I cannot remember if it was already there when we still had the "olde" forum, but I now notice this old geezer on the right giving me funny looks. I tried switching to light mode, but he is still there. Disturbing...


----------



## NekujaK (Jul 17, 2019)

creativeforge said:


> Well, I wish I had better news, but... here is the reality we're dealing with today. Here is the response from the developers:
> 
> 
> 
> ...


I really appreciate your follow-up on this, and completely understand the technology not being supported by my outdated iOS. This is the first forum to give my old iPad problems, but as time goes on, I'm sure it won't be the last. As another user suggested, I'll try another browser to see if that helps, but I know that eventually upgrading is the right way to go... I'm just dragging my feet about it.


----------



## TheUnfinished (Jul 18, 2019)

I got a notification that someone had responded to my post, but the email only gave me the opportunity to view the thread, rather than go to that response.

So, if there have been many new posts, it might be difficult to navigate to the reply.

Worth a look at?


----------



## mickeyl (Jul 18, 2019)

Excuse me, if it has already been mentioned, but the clicking on one of the "recent" threads on "http://vi-control.net/portal/" no longer leads to the actual thread I clicked on, but always lands on the forum overview page.

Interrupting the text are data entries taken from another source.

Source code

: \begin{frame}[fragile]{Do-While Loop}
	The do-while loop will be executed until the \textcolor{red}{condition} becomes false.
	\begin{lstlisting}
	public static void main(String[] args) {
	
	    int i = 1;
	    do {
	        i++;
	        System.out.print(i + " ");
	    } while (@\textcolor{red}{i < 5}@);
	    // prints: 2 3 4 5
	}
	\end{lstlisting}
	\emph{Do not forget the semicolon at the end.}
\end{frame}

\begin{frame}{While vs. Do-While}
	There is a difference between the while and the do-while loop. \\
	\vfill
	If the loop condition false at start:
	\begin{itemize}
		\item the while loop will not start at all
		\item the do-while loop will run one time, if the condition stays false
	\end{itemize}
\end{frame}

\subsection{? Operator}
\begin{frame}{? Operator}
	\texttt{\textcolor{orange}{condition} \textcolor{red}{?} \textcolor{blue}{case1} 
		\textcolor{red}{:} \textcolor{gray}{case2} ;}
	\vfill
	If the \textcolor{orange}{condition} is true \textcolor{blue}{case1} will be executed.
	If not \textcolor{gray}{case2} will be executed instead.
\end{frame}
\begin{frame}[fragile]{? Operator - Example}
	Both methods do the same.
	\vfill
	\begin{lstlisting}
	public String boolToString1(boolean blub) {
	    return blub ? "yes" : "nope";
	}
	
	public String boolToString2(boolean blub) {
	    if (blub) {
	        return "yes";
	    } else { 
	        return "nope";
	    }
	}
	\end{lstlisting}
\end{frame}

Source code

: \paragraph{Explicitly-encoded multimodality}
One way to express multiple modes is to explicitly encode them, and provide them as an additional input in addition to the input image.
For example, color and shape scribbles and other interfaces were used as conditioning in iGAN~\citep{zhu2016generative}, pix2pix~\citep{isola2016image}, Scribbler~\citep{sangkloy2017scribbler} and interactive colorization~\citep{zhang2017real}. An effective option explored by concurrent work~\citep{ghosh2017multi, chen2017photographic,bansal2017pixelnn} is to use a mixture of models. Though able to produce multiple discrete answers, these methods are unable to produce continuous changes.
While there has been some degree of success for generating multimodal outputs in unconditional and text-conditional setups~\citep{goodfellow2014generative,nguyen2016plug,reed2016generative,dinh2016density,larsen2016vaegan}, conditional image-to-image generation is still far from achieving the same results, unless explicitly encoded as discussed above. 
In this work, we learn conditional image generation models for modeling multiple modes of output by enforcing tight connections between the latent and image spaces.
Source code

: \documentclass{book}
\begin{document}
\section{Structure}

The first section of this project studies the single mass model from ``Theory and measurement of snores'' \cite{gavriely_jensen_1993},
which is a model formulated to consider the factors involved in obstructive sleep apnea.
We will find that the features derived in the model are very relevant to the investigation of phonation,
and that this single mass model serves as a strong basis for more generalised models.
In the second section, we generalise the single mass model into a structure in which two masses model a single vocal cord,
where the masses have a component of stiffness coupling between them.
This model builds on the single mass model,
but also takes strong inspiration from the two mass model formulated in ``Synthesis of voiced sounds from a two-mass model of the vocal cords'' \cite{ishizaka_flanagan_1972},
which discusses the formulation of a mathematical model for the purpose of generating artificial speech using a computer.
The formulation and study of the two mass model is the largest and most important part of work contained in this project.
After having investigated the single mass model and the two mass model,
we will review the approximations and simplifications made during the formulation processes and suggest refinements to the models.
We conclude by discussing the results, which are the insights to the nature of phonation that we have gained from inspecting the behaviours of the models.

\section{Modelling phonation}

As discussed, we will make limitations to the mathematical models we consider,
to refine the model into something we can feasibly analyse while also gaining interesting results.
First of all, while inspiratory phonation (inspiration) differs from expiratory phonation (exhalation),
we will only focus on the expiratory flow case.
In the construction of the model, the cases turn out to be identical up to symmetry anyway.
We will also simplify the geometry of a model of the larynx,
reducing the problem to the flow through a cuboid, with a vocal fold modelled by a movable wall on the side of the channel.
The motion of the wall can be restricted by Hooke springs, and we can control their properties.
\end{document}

That's a bit sad.


----------



## Shad0wLandsUK (Jul 18, 2019)

Has anyone else noticed that the main page does not take you to the post when you click on one down the right-hand-side panel?

I am sure someone else has noticed this...


----------



## Shad0wLandsUK (Jul 18, 2019)

mickeyl said:


> Excuse me, if it has already been mentioned, but the clicking on one of the "recent" threads on "http://vi-control.net/portal/" no longer leads to the actual thread I clicked on, but always lands on the forum overview page. That's a bit sad.


Just reported on this myself


----------



## creativeforge (Jul 18, 2019)

Shad0wLandsUK said:


> Has anyone else noticed that the main page does not take you to the post when you click on one down the right-hand-side panel?
> 
> I am sure someone else has noticed this...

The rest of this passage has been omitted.